Kiedy byłem młodszy (gdzieś tak na studiach, czyli ze 2-3 lata temu) masowo pojawiły się na rynku książki ze stereogramami. Obrazki 3D były wszędzie (teraz są np. na stereogramy.com, gdzie jest nawet gra w węża w takiej formie!). Pracowałem wtedy w księgarni jako tzw. „stacz” i miałem te obrazy pod ręką. Miałem też problem – nie umiałem ich oglądać. Wszyscy wokół mnie je widzieli, komentowali, polecali sobie, a ja musiałem udawać że widzę „jaki to zajebisty rycerz jest”. Nie widziałem, nie widziałem, aż któregoś dnia spojrzałem i okazało się, że widzę. No po prostu cud.
Taki cud, objawienie czy jak to można tam nazwać wydarzył mi się wczoraj, podczas pogłębionych wywiadów z użytkownikami. Brałem w nich udział wielokrotnie, bo robimy je dość regularnie. Badania te zawsze były dla mnie rodzajem sportu czy gry, w której celem jest sprawienie, żeby użytkownik zrealizował konkretne zadanie. Siedząc za weneckim lustrem kibicowałem badanym, bo ich sukces był moim sukcesem. To co się dla mnie liczyło, to zrealizowanie przez nich celu, nieważne w jaki sposób. Skoro zrobili zadanie, to wszystko jest dobrze. A styl? Nie ma czegoś takiego jak styl czy doświadczenie, jest po prostu porażka lub wygrana.
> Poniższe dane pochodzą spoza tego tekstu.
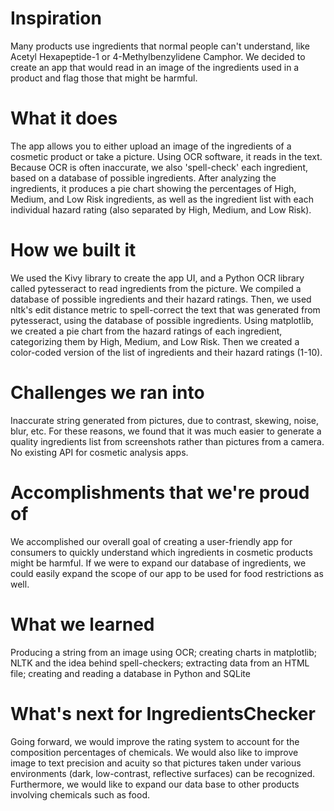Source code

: # Inspiration
Many products use ingredients that normal people can't understand, like Acetyl Hexapeptide-1 or 4-Methylbenzylidene Camphor. We decided to create an app that would read in an image of the ingredients used in a product and flag those that might be harmful.

# What it does
The app allows you to either upload an image of the ingredients of a cosmetic product or take a picture. Using OCR software, it reads in the text. Because OCR is often inaccurate, we also 'spell-check' each ingredient, based on a database of possible ingredients. After analyzing the ingredients, it produces a pie chart showing the percentages of High, Medium, and Low Risk ingredients, as well as the ingredient list with each individual hazard rating (also separated by High, Medium, and Low Risk).

# How we built it
We used the Kivy library to create the app UI, and a Python OCR library called pytesseract to read ingredients from the picture. We compiled a database of possible ingredients and their hazard ratings. Then, we used nltk's edit distance metric to spell-correct the text that was generated from pytesseract, using the database of possible ingredients. Using matplotlib, we created a pie chart from the hazard ratings of each ingredient, categorizing them by High, Medium, and Low Risk. Then we created a color-coded version of the list of ingredients and their hazard ratings (1-10).

# Challenges we ran into
Inaccurate string generated from pictures, due to contrast, skewing, noise, blur, etc. For these reasons, we found that it was much easier to generate a quality ingredients list from screenshots rather than pictures from a camera. No existing API for cosmetic analysis apps.

# Accomplishments that we're proud of
We accomplished our overall goal of creating a user-friendly app for consumers to quickly understand which ingredients in cosmetic products might be harmful. If we were to expand our database of ingredients, we could easily expand the scope of our app to be used for food restrictions as well.

# What we learned
Producing a string from an image using OCR; creating charts in matplotlib; NLTK and the idea behind spell-checkers; extracting data from an HTML file; creating and reading a database in Python and SQLite

# What's next for IngredientsChecker
Going forward, we would improve the rating system to account for the composition percentages of chemicals. We would also like to improve image to text precision and acuity so that pictures taken under various environments (dark, low-contrast, reflective surfaces) can be recognized. Furthermore, we would like to expand our data base to other products involving chemicals such as food.

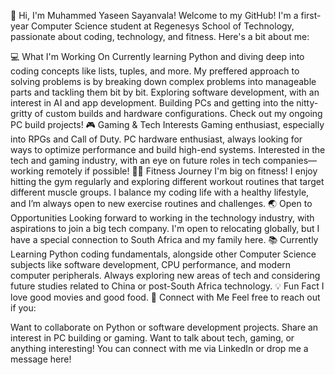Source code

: 👋 Hi, I'm Muhammed Yaseen Sayanvala!
Welcome to my GitHub!
I'm a first-year Computer Science student at Regenesys School of Technology, passionate about coding, technology, and fitness. Here's a bit about me:

💻 What I'm Working On
Currently learning Python and diving deep into coding concepts like lists, tuples, and more. My preffered approach to solving problems is by breaking down complex problems into manageable parts and tackling them bit by bit.
Exploring software development, with an interest in AI and app development.
Building PCs and getting into the nitty-gritty of custom builds and hardware configurations. Check out my ongoing PC build projects!
🎮 Gaming & Tech Interests
Gaming enthusiast, especially into RPGs and Call of Duty.
PC hardware enthusiast, always looking for ways to optimize performance and build high-end systems.
Interested in the tech and gaming industry, with an eye on future roles in tech companies—working remotely if possible!
🏋️‍♂️ Fitness Journey
I'm big on fitness! I enjoy hitting the gym regularly and exploring different workout routines that target different muscle groups.
I balance my coding life with a healthy lifestyle, and I’m always open to new exercise routines and challenges.
🌏 Open to Opportunities
Looking forward to working in the technology industry, with aspirations to join a big tech company.
I'm open to relocating globally, but I have a special connection to South Africa and my family here.
📚 Currently Learning
Python coding fundamentals, alongside other Computer Science subjects like software development, CPU performance, and modern computer peripherals.
Always exploring new areas of tech and considering future studies related to China or post-South Africa technology.
💡 Fun Fact
I love good movies and good food.
🤝 Connect with Me
Feel free to reach out if you:

Want to collaborate on Python or software development projects.
Share an interest in PC building or gaming.
Want to talk about tech, gaming, or anything interesting!
You can connect with me via LinkedIn or drop me a message here!

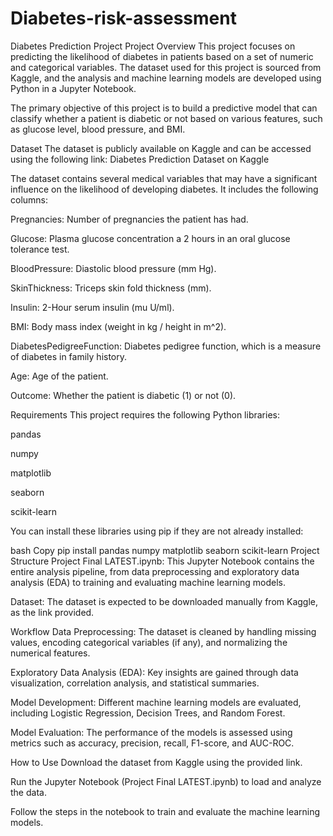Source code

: # Diabetes-risk-assessment
Diabetes Prediction Project
Project Overview
This project focuses on predicting the likelihood of diabetes in patients based on a set of numeric and categorical variables. The dataset used for this project is sourced from Kaggle, and the analysis and machine learning models are developed using Python in a Jupyter Notebook.

The primary objective of this project is to build a predictive model that can classify whether a patient is diabetic or not based on various features, such as glucose level, blood pressure, and BMI.

Dataset
The dataset is publicly available on Kaggle and can be accessed using the following link:
Diabetes Prediction Dataset on Kaggle

The dataset contains several medical variables that may have a significant influence on the likelihood of developing diabetes. It includes the following columns:

Pregnancies: Number of pregnancies the patient has had.

Glucose: Plasma glucose concentration a 2 hours in an oral glucose tolerance test.

BloodPressure: Diastolic blood pressure (mm Hg).

SkinThickness: Triceps skin fold thickness (mm).

Insulin: 2-Hour serum insulin (mu U/ml).

BMI: Body mass index (weight in kg / height in m^2).

DiabetesPedigreeFunction: Diabetes pedigree function, which is a measure of diabetes in family history.

Age: Age of the patient.

Outcome: Whether the patient is diabetic (1) or not (0).

Requirements
This project requires the following Python libraries:

pandas

numpy

matplotlib

seaborn

scikit-learn

You can install these libraries using pip if they are not already installed:

bash
Copy
pip install pandas numpy matplotlib seaborn scikit-learn
Project Structure
Project Final LATEST.ipynb: This Jupyter Notebook contains the entire analysis pipeline, from data preprocessing and exploratory data analysis (EDA) to training and evaluating machine learning models.

Dataset: The dataset is expected to be downloaded manually from Kaggle, as the link provided.

Workflow
Data Preprocessing: The dataset is cleaned by handling missing values, encoding categorical variables (if any), and normalizing the numerical features.

Exploratory Data Analysis (EDA): Key insights are gained through data visualization, correlation analysis, and statistical summaries.

Model Development: Different machine learning models are evaluated, including Logistic Regression, Decision Trees, and Random Forest.

Model Evaluation: The performance of the models is assessed using metrics such as accuracy, precision, recall, F1-score, and AUC-ROC.

How to Use
Download the dataset from Kaggle using the provided link.

Run the Jupyter Notebook (Project Final LATEST.ipynb) to load and analyze the data.

Follow the steps in the notebook to train and evaluate the machine learning models.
Czasami jest tak, że przechodzi się obok jakiegoś budynku kilka lat i nagle spogląda się inaczej i odkrywa coś niezwykłego – jakiś detal czy proporcję, której wcześniej się nie widziało. Wczoraj i przedwczoraj zza weneckiego lustra patrzyło mi się inaczej. Nie wiem na czym to polegało – po prostu wszystko było inne i nagle dotarło do mnie, jak bardzo męczą się moi użytkownicy. I nie chodzi o to, że teraz jest gorzej (chociaż jest, bo wyniki są średnie). Chodzi o to, że po raz pierwszy udało mi się to zobaczyć i usłyszeć coś innego, poza potwierdzeniem zakładanych tez, czy konceptów usprawnień różnych części serwisu.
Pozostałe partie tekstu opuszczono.